Exercise description -> Every line below should be given again without alteration.

===============

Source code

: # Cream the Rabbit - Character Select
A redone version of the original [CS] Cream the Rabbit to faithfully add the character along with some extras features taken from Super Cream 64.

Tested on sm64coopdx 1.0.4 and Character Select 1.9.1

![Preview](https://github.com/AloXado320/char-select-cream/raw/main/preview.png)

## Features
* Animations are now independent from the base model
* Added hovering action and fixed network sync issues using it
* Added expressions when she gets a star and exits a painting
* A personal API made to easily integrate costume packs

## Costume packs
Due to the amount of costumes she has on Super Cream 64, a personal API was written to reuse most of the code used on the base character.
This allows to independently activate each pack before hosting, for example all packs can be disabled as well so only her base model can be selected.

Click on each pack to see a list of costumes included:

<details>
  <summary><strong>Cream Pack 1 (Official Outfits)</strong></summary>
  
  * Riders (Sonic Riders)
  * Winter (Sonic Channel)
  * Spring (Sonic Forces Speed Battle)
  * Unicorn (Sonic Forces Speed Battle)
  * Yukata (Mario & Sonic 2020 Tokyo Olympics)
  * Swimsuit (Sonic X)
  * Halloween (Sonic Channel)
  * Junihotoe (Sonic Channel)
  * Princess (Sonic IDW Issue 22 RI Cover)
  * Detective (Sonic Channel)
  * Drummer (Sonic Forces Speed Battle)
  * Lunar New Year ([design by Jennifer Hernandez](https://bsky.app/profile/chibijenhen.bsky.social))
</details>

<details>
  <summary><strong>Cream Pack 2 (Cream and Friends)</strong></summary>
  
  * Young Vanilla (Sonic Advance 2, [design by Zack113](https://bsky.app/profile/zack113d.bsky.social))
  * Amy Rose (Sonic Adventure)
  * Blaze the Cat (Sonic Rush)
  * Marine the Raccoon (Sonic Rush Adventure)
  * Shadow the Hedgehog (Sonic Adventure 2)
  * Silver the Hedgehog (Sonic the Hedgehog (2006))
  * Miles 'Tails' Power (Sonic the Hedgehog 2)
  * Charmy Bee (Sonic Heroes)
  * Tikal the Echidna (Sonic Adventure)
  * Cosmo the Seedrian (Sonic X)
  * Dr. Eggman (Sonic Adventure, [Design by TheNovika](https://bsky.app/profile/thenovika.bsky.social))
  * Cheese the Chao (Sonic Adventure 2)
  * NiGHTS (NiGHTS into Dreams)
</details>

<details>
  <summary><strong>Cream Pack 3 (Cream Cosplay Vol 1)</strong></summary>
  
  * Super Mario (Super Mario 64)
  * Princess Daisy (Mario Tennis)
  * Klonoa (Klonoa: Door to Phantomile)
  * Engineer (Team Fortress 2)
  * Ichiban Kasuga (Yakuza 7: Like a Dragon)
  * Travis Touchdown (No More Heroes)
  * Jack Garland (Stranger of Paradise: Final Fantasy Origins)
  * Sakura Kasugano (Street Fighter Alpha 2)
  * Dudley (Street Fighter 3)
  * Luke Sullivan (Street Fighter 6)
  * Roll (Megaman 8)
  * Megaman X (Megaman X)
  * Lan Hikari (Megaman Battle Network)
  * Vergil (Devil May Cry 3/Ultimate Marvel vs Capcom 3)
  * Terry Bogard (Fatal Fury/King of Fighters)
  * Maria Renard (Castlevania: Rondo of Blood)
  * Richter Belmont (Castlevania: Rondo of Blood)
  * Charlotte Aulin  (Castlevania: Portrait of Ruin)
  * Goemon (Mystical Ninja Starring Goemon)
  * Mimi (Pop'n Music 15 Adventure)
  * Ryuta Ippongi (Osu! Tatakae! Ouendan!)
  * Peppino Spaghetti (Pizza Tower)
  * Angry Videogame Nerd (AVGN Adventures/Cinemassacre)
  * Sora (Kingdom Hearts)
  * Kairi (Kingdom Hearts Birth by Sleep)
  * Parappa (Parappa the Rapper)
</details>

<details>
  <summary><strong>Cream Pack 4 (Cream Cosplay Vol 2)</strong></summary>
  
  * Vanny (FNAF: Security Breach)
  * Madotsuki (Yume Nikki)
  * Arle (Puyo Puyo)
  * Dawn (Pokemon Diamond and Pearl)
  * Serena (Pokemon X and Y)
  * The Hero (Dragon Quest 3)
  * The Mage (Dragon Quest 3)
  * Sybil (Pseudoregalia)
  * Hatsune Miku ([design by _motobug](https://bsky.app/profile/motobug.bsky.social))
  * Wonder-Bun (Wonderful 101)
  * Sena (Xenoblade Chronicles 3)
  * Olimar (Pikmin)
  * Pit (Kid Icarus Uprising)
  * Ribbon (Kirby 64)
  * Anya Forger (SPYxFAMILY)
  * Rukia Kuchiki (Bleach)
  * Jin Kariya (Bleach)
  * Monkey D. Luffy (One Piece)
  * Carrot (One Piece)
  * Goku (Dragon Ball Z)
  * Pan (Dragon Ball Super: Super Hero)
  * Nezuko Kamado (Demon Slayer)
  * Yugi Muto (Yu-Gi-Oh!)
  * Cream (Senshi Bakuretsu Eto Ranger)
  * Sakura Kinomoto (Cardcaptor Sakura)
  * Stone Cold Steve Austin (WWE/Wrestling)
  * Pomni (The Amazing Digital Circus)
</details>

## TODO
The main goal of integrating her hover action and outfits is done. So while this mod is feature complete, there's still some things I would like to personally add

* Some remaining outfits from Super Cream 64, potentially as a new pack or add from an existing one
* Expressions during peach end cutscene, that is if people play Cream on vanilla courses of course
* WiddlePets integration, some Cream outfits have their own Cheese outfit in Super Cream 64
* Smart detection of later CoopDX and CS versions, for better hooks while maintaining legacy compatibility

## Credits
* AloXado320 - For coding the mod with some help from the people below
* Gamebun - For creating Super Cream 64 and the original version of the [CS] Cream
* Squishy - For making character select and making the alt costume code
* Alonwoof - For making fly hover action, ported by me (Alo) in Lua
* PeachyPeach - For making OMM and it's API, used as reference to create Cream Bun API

===============

Result for this task ->
Source code

: # Cream the Rabbit - Character Select
A redone version of the original [CS] Cream the Rabbit to faithfully add the character along with some extras features taken from Super Cream 64.

Tested on sm64coopdx 1.0.4 and Character Select 1.9.1

![Preview](https://github.com/AloXado320/char-select-cream/raw/main/preview.png)

## Features
* Animations are now independent from the base model
* Added hovering action and fixed network sync issues using it
* Added expressions when she gets a star and exits a painting
* A personal API made to easily integrate costume packs

## Costume packs
Due to the amount of costumes she has on Super Cream 64, a personal API was written to reuse most of the code used on the base character.
This allows to independently activate each pack before hosting, for example all packs can be disabled as well so only her base model can be selected.

Click on each pack to see a list of costumes included:

<details>
  <summary><strong>Cream Pack 1 (Official Outfits)</strong></summary>
  
  * Riders (Sonic Riders)
  * Winter (Sonic Channel)
  * Spring (Sonic Forces Speed Battle)
  * Unicorn (Sonic Forces Speed Battle)
  * Yukata (Mario & Sonic 2020 Tokyo Olympics)
  * Swimsuit (Sonic X)
  * Halloween (Sonic Channel)
  * Junihotoe (Sonic Channel)
  * Princess (Sonic IDW Issue 22 RI Cover)
  * Detective (Sonic Channel)
  * Drummer (Sonic Forces Speed Battle)
  * Lunar New Year ([design by Jennifer Hernandez](https://bsky.app/profile/chibijenhen.bsky.social))
</details>

<details>
  <summary><strong>Cream Pack 2 (Cream and Friends)</strong></summary>
  
  * Young Vanilla (Sonic Advance 2, [design by Zack113](https://bsky.app/profile/zack113d.bsky.social))
  * Amy Rose (Sonic Adventure)
  * Blaze the Cat (Sonic Rush)
  * Marine the Raccoon (Sonic Rush Adventure)
  * Shadow the Hedgehog (Sonic Adventure 2)
  * Silver the Hedgehog (Sonic the Hedgehog (2006))
  * Miles 'Tails' Power (Sonic the Hedgehog 2)
  * Charmy Bee (Sonic Heroes)
  * Tikal the Echidna (Sonic Adventure)
  * Cosmo the Seedrian (Sonic X)
  * Dr. Eggman (Sonic Adventure, [Design by TheNovika](https://bsky.app/profile/thenovika.bsky.social))
  * Cheese the Chao (Sonic Adventure 2)
  * NiGHTS (NiGHTS into Dreams)
</details>

<details>
  <summary><strong>Cream Pack 3 (Cream Cosplay Vol 1)</strong></summary>
  
  * Super Mario (Super Mario 64)
  * Princess Daisy (Mario Tennis)
  * Klonoa (Klonoa: Door to Phantomile)
  * Engineer (Team Fortress 2)
  * Ichiban Kasuga (Yakuza 7: Like a Dragon)
  * Travis Touchdown (No More Heroes)
  * Jack Garland (Stranger of Paradise: Final Fantasy Origins)
  * Sakura Kasugano (Street Fighter Alpha 2)
  * Dudley (Street Fighter 3)
  * Luke Sullivan (Street Fighter 6)
  * Roll (Megaman 8)
  * Megaman X (Megaman X)
  * Lan Hikari (Megaman Battle Network)
  * Vergil (Devil May Cry 3/Ultimate Marvel vs Capcom 3)
  * Terry Bogard (Fatal Fury/King of Fighters)
  * Maria Renard (Castlevania: Rondo of Blood)
  * Richter Belmont (Castlevania: Rondo of Blood)
  * Charlotte Aulin  (Castlevania: Portrait of Ruin)
  * Goemon (Mystical Ninja Starring Goemon)
  * Mimi (Pop'n Music 15 Adventure)
  * Ryuta Ippongi (Osu! Tatakae! Ouendan!)
  * Peppino Spaghetti (Pizza Tower)
  * Angry Videogame Nerd (AVGN Adventures/Cinemassacre)
  * Sora (Kingdom Hearts)
  * Kairi (Kingdom Hearts Birth by Sleep)
  * Parappa (Parappa the Rapper)
</details>

<details>
  <summary><strong>Cream Pack 4 (Cream Cosplay Vol 2)</strong></summary>
  
  * Vanny (FNAF: Security Breach)
  * Madotsuki (Yume Nikki)
  * Arle (Puyo Puyo)
  * Dawn (Pokemon Diamond and Pearl)
  * Serena (Pokemon X and Y)
  * The Hero (Dragon Quest 3)
  * The Mage (Dragon Quest 3)
  * Sybil (Pseudoregalia)
  * Hatsune Miku ([design by _motobug](https://bsky.app/profile/motobug.bsky.social))
  * Wonder-Bun (Wonderful 101)
  * Sena (Xenoblade Chronicles 3)
  * Olimar (Pikmin)
  * Pit (Kid Icarus Uprising)
  * Ribbon (Kirby 64)
  * Anya Forger (SPYxFAMILY)
  * Rukia Kuchiki (Bleach)
  * Jin Kariya (Bleach)
  * Monkey D. Luffy (One Piece)
  * Carrot (One Piece)
  * Goku (Dragon Ball Z)
  * Pan (Dragon Ball Super: Super Hero)
  * Nezuko Kamado (Demon Slayer)
  * Yugi Muto (Yu-Gi-Oh!)
  * Cream (Senshi Bakuretsu Eto Ranger)
  * Sakura Kinomoto (Cardcaptor Sakura)
  * Stone Cold Steve Austin (WWE/Wrestling)
  * Pomni (The Amazing Digital Circus)
</details>

## TODO
The main goal of integrating her hover action and outfits is done. So while this mod is feature complete, there's still some things I would like to personally add

* Some remaining outfits from Super Cream 64, potentially as a new pack or add from an existing one
* Expressions during peach end cutscene, that is if people play Cream on vanilla courses of course
* WiddlePets integration, some Cream outfits have their own Cheese outfit in Super Cream 64
* Smart detection of later CoopDX and CS versions, for better hooks while maintaining legacy compatibility

## Credits
* AloXado320 - For coding the mod with some help from the people below
* Gamebun - For creating Super Cream 64 and the original version of the [CS] Cream
* Squishy - For making character select and making the alt costume code
* Alonwoof - For making fly hover action, ported by me (Alo) in Lua
* PeachyPeach - For making OMM and it's API, used as reference to create Cream Bun API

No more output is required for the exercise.